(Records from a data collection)
►
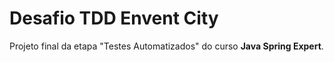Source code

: # Desafio TDD Envent City
Projeto final da etapa "Testes Automatizados" do curso **Java Spring Expert**.
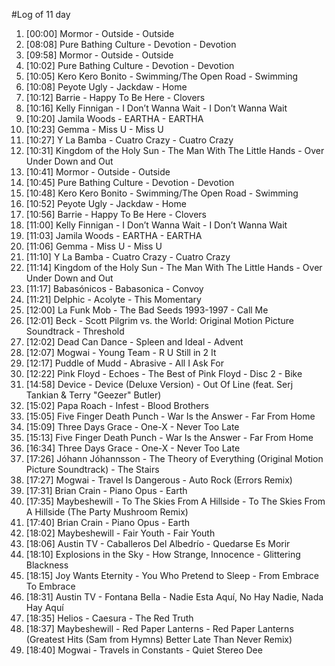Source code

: #Log of 11 day

1. [00:00] Mormor - Outside - Outside
1. [08:08] Pure Bathing Culture - Devotion - Devotion
1. [09:58] Mormor - Outside - Outside
1. [10:02] Pure Bathing Culture - Devotion - Devotion
1. [10:05] Kero Kero Bonito - Swimming/The Open Road - Swimming
1. [10:08] Peyote Ugly - Jackdaw - Home
1. [10:12] Barrie - Happy To Be Here - Clovers
1. [10:16] Kelly Finnigan - I Don’t Wanna Wait - I Don’t Wanna Wait
1. [10:20] Jamila Woods - EARTHA - EARTHA
1. [10:23] Gemma - Miss U - Miss U
1. [10:27] Y La Bamba - Cuatro Crazy - Cuatro Crazy
1. [10:31] Kingdom of the Holy Sun - The Man With The Little Hands - Over Under Down and Out
1. [10:41] Mormor - Outside - Outside
1. [10:45] Pure Bathing Culture - Devotion - Devotion
1. [10:48] Kero Kero Bonito - Swimming/The Open Road - Swimming
1. [10:52] Peyote Ugly - Jackdaw - Home
1. [10:56] Barrie - Happy To Be Here - Clovers
1. [11:00] Kelly Finnigan - I Don’t Wanna Wait - I Don’t Wanna Wait
1. [11:03] Jamila Woods - EARTHA - EARTHA
1. [11:06] Gemma - Miss U - Miss U
1. [11:10] Y La Bamba - Cuatro Crazy - Cuatro Crazy
1. [11:14] Kingdom of the Holy Sun - The Man With The Little Hands - Over Under Down and Out
1. [11:17] Babasónicos - Babasonica - Convoy
1. [11:21] Delphic - Acolyte - This Momentary
1. [12:00] La Funk Mob - The Bad Seeds 1993-1997 - Call Me
1. [12:01] Beck - Scott Pilgrim vs. the World: Original Motion Picture Soundtrack - Threshold
1. [12:02] Dead Can Dance - Spleen and Ideal - Advent
1. [12:07] Mogwai - Young Team - R U Still in 2 It
1. [12:17] Puddle of Mudd - Abrasive - All I Ask For
1. [12:22] Pink Floyd - Echoes - The Best of Pink Floyd - Disc 2 - Bike
1. [14:58] Device - Device (Deluxe Version) - Out Of Line (feat. Serj Tankian & Terry "Geezer" Butler)
1. [15:02] Papa Roach - Infest - Blood Brothers
1. [15:05] Five Finger Death Punch - War Is the Answer - Far From Home
1. [15:09] Three Days Grace - One-X - Never Too Late
1. [15:13] Five Finger Death Punch - War Is the Answer - Far From Home
1. [16:34] Three Days Grace - One-X - Never Too Late
1. [17:26] Jóhann Jóhannsson - The Theory of Everything (Original Motion Picture Soundtrack) - The Stairs
1. [17:27] Mogwai - Travel Is Dangerous - Auto Rock (Errors Remix)
1. [17:31] Brian Crain - Piano Opus - Earth
1. [17:35] Maybeshewill - To The Skies From A Hillside - To The Skies From A Hillside (The Party Mushroom Remix)
1. [17:40] Brian Crain - Piano Opus - Earth
1. [18:02] Maybeshewill - Fair Youth - Fair Youth
1. [18:06] Austin TV - Caballeros Del Albedrío - Quedarse Es Morir
1. [18:10] Explosions in the Sky - How Strange, Innocence - Glittering Blackness
1. [18:15] Joy Wants Eternity - You Who Pretend to Sleep - From Embrace To Embrace
1. [18:31] Austin TV - Fontana Bella - Nadie Esta Aquí, No Hay Nadie, Nada Hay Aquí
1. [18:35] Helios - Caesura - The Red Truth
1. [18:37] Maybeshewill - Red Paper Lanterns - Red Paper Lanterns (Greatest Hits (Sam from Hymns) Better Late Than Never Remix)
1. [18:40] Mogwai - Travels in Constants - Quiet Stereo Dee
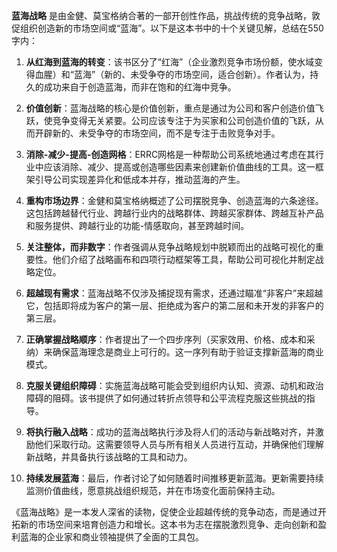**蓝海战略** 是由金健、莫宝格纳合著的一部开创性作品，挑战传统的竞争战略，敦促组织创造新的市场空间或“蓝海”。以下是这本书中的十个关键见解，总结在550字内：

1. **从红海到蓝海的转变**：该书区分了“红海”（企业激烈竞争市场份额，使水域变得血腥）和“蓝海”（新的、未受争夺的市场空间，适合创新）。作者认为，持久的成功来自于创造蓝海，而非在饱和的红海中竞争。

2. **价值创新**：蓝海战略的核心是价值创新，重点是通过为公司和客户创造价值飞跃，使竞争变得无关紧要。公司应该专注于为买家和公司创造价值的飞跃，从而开辟新的、未受争夺的市场空间，而不是专注于击败竞争对手。

3. **消除-减少-提高-创造网格**：ERRC网格是一种帮助公司系统地通过考虑在其行业中应该消除、减少、提高或创造哪些因素来创建新价值曲线的工具。这一框架引导公司实现差异化和低成本并存，推动蓝海的产生。

4. **重构市场边界**：金健和莫宝格纳概述了公司摆脱竞争、创造蓝海的六条途径。这包括跨越替代行业、跨越行业内的战略群体、跨越买家群体、跨越互补产品和服务提供、跨越行业的功能-情感取向，甚至跨越时间。

5. **关注整体，而非数字**：作者强调从竞争战略规划中脱颖而出的战略可视化的重要性。他们介绍了战略画布和四项行动框架等工具，帮助公司可视化并制定战略定位。

6. **超越现有需求**：蓝海战略不仅涉及捕捉现有需求，还通过瞄准“非客户”来超越它，包括即将成为客户的第一层、拒绝成为客户的第二层和未开发的非客户的第三层。

7. **正确掌握战略顺序**：作者提出了一个四步序列（买家效用、价格、成本和采纳）来确保蓝海理念是商业上可行的。这一序列有助于验证支撑新蓝海的商业模式。

8. **克服关键组织障碍**：实施蓝海战略可能会受到组织内认知、资源、动机和政治障碍的阻碍。该书提供了如何通过转折点领导和公平流程克服这些挑战的指导。

9. **将执行融入战略**：成功的蓝海战略执行涉及将人们的活动与新战略对齐，并激励他们采取行动。这需要领导人员与所有相关人员进行互动，并确保他们理解新战略，并具备执行该战略的工具和动力。

10. **持续发展蓝海**：最后，作者讨论了如何随着时间推移更新蓝海。更新需要持续监测价值曲线，愿意挑战组织规范，并在市场变化面前保持主动。

《蓝海战略》是一本发人深省的读物，促使企业超越传统的竞争动态，而是通过开拓新的市场空间来培育创造力和增长。这本书为志在摆脱激烈竞争、走向创新和盈利蓝海的企业家和商业领袖提供了全面的工具包。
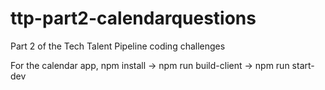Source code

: # ttp-part2-calendarquestions
Part 2 of the Tech Talent Pipeline coding challenges

For the calendar app, npm install -> npm run build-client -> npm run start-dev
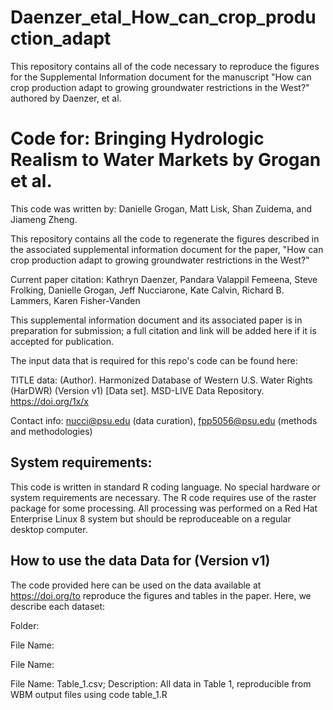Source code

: # Daenzer_etal_How_can_crop_production_adapt
This repository contains all of the code necessary to reproduce the figures for the Supplemental Information document for the manuscript "How can crop production adapt to growing groundwater restrictions in the West?" authored by Daenzer, et al.

# Code for: Bringing Hydrologic Realism to Water Markets by Grogan et al.

This code was written by: Danielle Grogan, Matt Lisk, Shan Zuidema, and Jiameng Zheng.  

This repository contains all the code to regenerate the figures described in the associated supplemental information document for the paper, "How can crop production adapt to growing groundwater restrictions in the West?" 

 Current paper citation:
Kathryn Daenzer, Pandara Valappil Femeena, Steve Frolking, Danielle Grogan, Jeff Nucciarone, Kate Calvin, Richard B. Lammers, Karen Fisher-Vanden

This supplemental information document and its associated paper is in preparation for submission; a full citation and link will be added here if it is accepted for publication.

The input data that is required for this repo's code can be found here:

TITLE data: (Author). Harmonized Database of Western U.S. Water Rights (HarDWR) (Version v1) [Data set]. MSD-LIVE Data Repository. https://doi.org/1x/x

Contact info: nucci@psu.edu (data curation), fpp5056@psu.edu (methods and methodologies)

## System requirements:
This code is written in standard R coding language. No special hardware or system requirements are necessary. The R code requires use of the raster package for some processing. All processing was performed on a Red Hat Enterprise Linux 8 system but should be reproduceable on a regular desktop computer.  


## How to use the data Data for (Version v1) 
The code provided here can be used on the data available at https://doi.org/to reproduce the figures and tables in the paper. Here, we describe each dataset:

Folder: 

File Name: 

File Name: 


File Name: Table_1.csv; Description: All data in Table 1, reproducible from WBM output files using code table_1.R
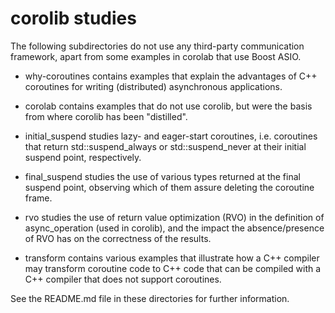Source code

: # corolib studies

The following subdirectories do not use any third-party communication framework, apart from some examples in corolab that use Boost ASIO.

* why-coroutines contains examples that explain the advantages of C++ coroutines for writing (distributed) asynchronous applications.

* corolab contains examples that do not use corolib, but were the basis from where corolib has been "distilled".

* initial_suspend studies lazy- and eager-start coroutines, i.e. coroutines that return std::suspend_always 
or std::suspend_never at their initial suspend point, respectively.

* final_suspend studies the use of various types returned at the final suspend point,
observing which of them assure deleting the coroutine frame.

* rvo studies the use of return value optimization (RVO) in the definition of async_operation (used in corolib),
and the impact the absence/presence of RVO has on the correctness of the results.

* transform contains various examples that illustrate how a C++ compiler may transform coroutine code 
to C++ code that can be compiled with a C++ compiler that does not support coroutines.

See the README.md file in these directories for further information.
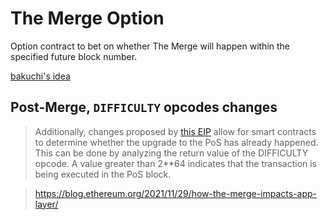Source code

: # The Merge Option

Option contract to bet on whether The Merge will happen within the specified future block number.

[bakuchi's idea](https://twitter.com/0xbakuchi/status/1548565577899188224?s=20&t=gvbAaFbMDyPBq3i-BuwY-Q)

## Post-Merge, `DIFFICULTY` opcodes changes

> Additionally, changes proposed by [this EIP](https://eips.ethereum.org/EIPS/eip-4399) allow for smart contracts to determine whether the upgrade to the PoS has already happened. This can be done by analyzing the return value of the DIFFICULTY opcode. A value greater than 2\*\*64 indicates that the transaction is being executed in the PoS block.

> https://blog.ethereum.org/2021/11/29/how-the-merge-impacts-app-layer/
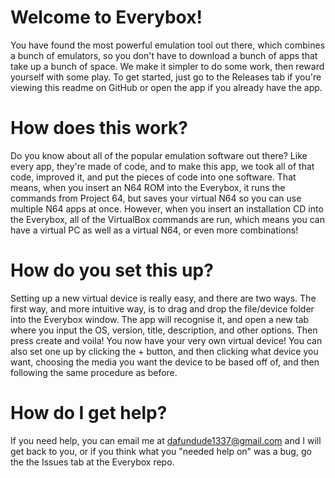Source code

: # Welcome to Everybox!
You have found the most powerful emulation tool out there, which combines a bunch of emulators, so you don't have to download a bunch of apps that take up a bunch of space. We make it simpler to do some work, then reward yourself with some play. To get started, just go to the Releases tab if you're viewing this readme on GitHub or open the app if you already have the app.

# How does this work?
Do you know about all of the popular emulation software out there? Like every app, they're made of code, and to make this app, we took all of that code, improved it, and put the pieces of code into one software. That means, when you insert an N64 ROM into the Everybox, it runs the commands from Project 64, but saves your virtual N64 so you can use multiple N64 apps at once. However, when you insert an installation CD into the Everybox, all of the VirtualBox commands are run, which means you can have a virtual PC as well as a virtual N64, or even more combinations!

# How do you set this up?
Setting up a new virtual device is really easy, and there are two ways. The first way, and more intuitive way, is to drag and drop the file/device folder into the Everybox window. The app will recognise it, and open a new tab where you input the OS, version, title, description, and other options. Then press create and voila! You now have your very own virtual device! You can also set one up by clicking the + button, and then clicking what device you want, choosing the media you want the device to be based off of, and then following the same procedure as before.

# How do I get help?
If you need help, you can email me at dafundude1337@gmail.com and I will get back to you, or if you think what you "needed help on" was a bug, go the the Issues tab at the Everybox repo. 


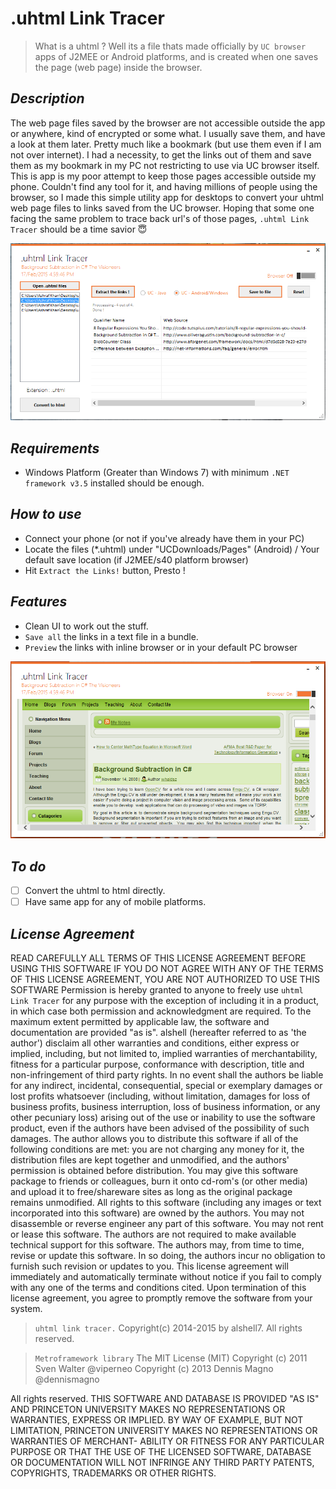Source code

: # .uhtml Link Tracer
> What is a uhtml ?
Well its a file thats made officially by `UC browser` apps of J2MEE or Android platforms, and is created when one 
saves the page (web page) inside the browser.

## *Description*
The web page files saved by the browser are not accessible outside the app or anywhere, kind of encrypted or some 
what. I usually save them, and have a look at them later. Pretty much like a bookmark (but use them even if I am 
not over internet). I had a necessity, to get the links out of them and save them as my bookmark in my PC not 
restricting to use via UC browser itself. This is app is my poor attempt to keep those pages accessible outside 
my phone. Couldn't find any tool for it, and having millions of people using the browser, so I made this simple 
utility app for desktops to convert your uhtml web page files to links saved from the UC browser. Hoping that 
some one facing the same problem to trace back url's of those pages, `.uhtml Link Tracer` should be a time savior :innocent:

![Image of uhtml app](https://github.com/alshell7/uhtml-link-tracer/blob/master/assets/graphics/2_browsed.PNG)

## *Requirements*
* Windows Platform (Greater than Windows 7) with minimum `.NET framework v3.5` installed should be enough.

## *How to use*
* Connect your phone (or not if you've already have them in your PC)
* Locate the files (*.uhtml) under "UCDownloads/Pages" (Android) / Your default save location (if J2MEE/s40 platform browser)
* Hit `Extract the Links!` button, Presto !

## *Features*
* Clean UI to work out the stuff.
* `Save all` the links in a text file in a bundle.
* `Preview` the links with inline browser or in your default PC browser

![Image2 of uhtml app](https://github.com/alshell7/uhtml-link-tracer/blob/master/assets/graphics/1_preview_link.PNG)

## *To do*
- [ ] Convert the uhtml to html directly.
- [ ] Have same app for any of mobile platforms.

## *License Agreement*

READ CAREFULLY ALL TERMS OF THIS LICENSE AGREEMENT BEFORE USING
THIS SOFTWARE IF YOU DO NOT AGREE WITH ANY OF THE TERMS OF THIS LICENSE
AGREEMENT, YOU ARE NOT AUTHORIZED TO USE THIS SOFTWARE
Permission is hereby granted to anyone to freely use `uhtml Link Tracer`
for any purpose with the exception of including it in a
product, in which case both permission and acknowledgment are
required.
To the maximum extent permitted by applicable law, the software
and documentation are provided "as is". alshell
(hereafter referred to as 'the author') disclaim all other
warranties and conditions, either express or implied, including,
but not limited to, implied warranties of merchantability, fitness
for a particular purpose, conformance with description, title and
non-infringement of third party rights. In no event shall the
authors be liable for any indirect, incidental, consequential,
special or exemplary damages or lost profits whatsoever
(including, without limitation, damages for loss of business
profits, business interruption, loss of business information, or
any other pecuniary loss) arising out of the use or inability to
use the software product, even if the authors have been advised of
the possibility of such damages.
The author allows you to distribute this software if all of the
following conditions are met: you are not charging any money for
it, the distribution files are kept together and unmodified, and
the authors' permission is obtained before distribution. You may
give this software package to friends or colleagues, burn it onto
cd-rom's (or other media) and upload it to free/shareware sites as
long as the original package remains unmodified.
All rights to this software (including any images or text
incorporated into this software) are owned by the authors.
You may not disassemble or reverse engineer any part of this
software.
You may not rent or lease this software.
The authors are not required to make available technical support
for this software. The authors may, from time to time, revise or
update this software. In so doing, the authors incur no obligation
to furnish such revision or updates to you.
This license agreement will immediately and automatically
terminate without notice if you fail to comply with any one of the
terms and conditions cited. Upon termination of this license
agreement, you agree to promptly remove the software from your
system.

>`uhtml link tracer.`
>Copyright(c) 2014-2015 by alshell7.
>All rights reserved.
  
>`Metroframework library`
>The MIT License (MIT)
>Copyright (c) 2011 Sven Walter @viperneo
>Copyright (c) 2013 Dennis Magno @dennismagno
  
All rights reserved.
THIS SOFTWARE AND DATABASE IS PROVIDED "AS IS" AND PRINCETON
UNIVERSITY MAKES NO REPRESENTATIONS OR WARRANTIES, EXPRESS OR
IMPLIED.  BY WAY OF EXAMPLE, BUT NOT LIMITATION, PRINCETON
UNIVERSITY MAKES NO REPRESENTATIONS OR WARRANTIES OF MERCHANT-
ABILITY OR FITNESS FOR ANY PARTICULAR PURPOSE OR THAT THE USE  OF
THE LICENSED SOFTWARE, DATABASE OR DOCUMENTATION WILL NOT
INFRINGE ANY THIRD PARTY PATENTS, COPYRIGHTS, TRADEMARKS OR
OTHER RIGHTS.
◄
### Your objective
Above are some entries; copy exactly the lines from the line with "10. **持续发展蓝海**" through the line with "This code was", both included, but none of the pictures.

### Answer box
10. **持续发展蓝海**：最后，作者讨论了如何随着时间推移更新蓝海。更新需要持续监测价值曲线，愿意挑战组织规范，并在市场变化面前保持主动。

《蓝海战略》是一本发人深省的读物，促使企业超越传统的竞争动态，而是通过开拓新的市场空间来培育创造力和增长。这本书为志在摆脱激烈竞争、走向创新和盈利蓝海的企业家和商业领袖提供了全面的工具包。
Source code

: # ttp-part2-calendarquestions
Part 2 of the Tech Talent Pipeline coding challenges

For the calendar app, npm install -> npm run build-client -> npm run start-dev
Source code

: # Daenzer_etal_How_can_crop_production_adapt
This repository contains all of the code necessary to reproduce the figures for the Supplemental Information document for the manuscript "How can crop production adapt to growing groundwater restrictions in the West?" authored by Daenzer, et al.

# Code for: Bringing Hydrologic Realism to Water Markets by Grogan et al.

This code was written by: Danielle Grogan, Matt Lisk, Shan Zuidema, and Jiameng Zheng.  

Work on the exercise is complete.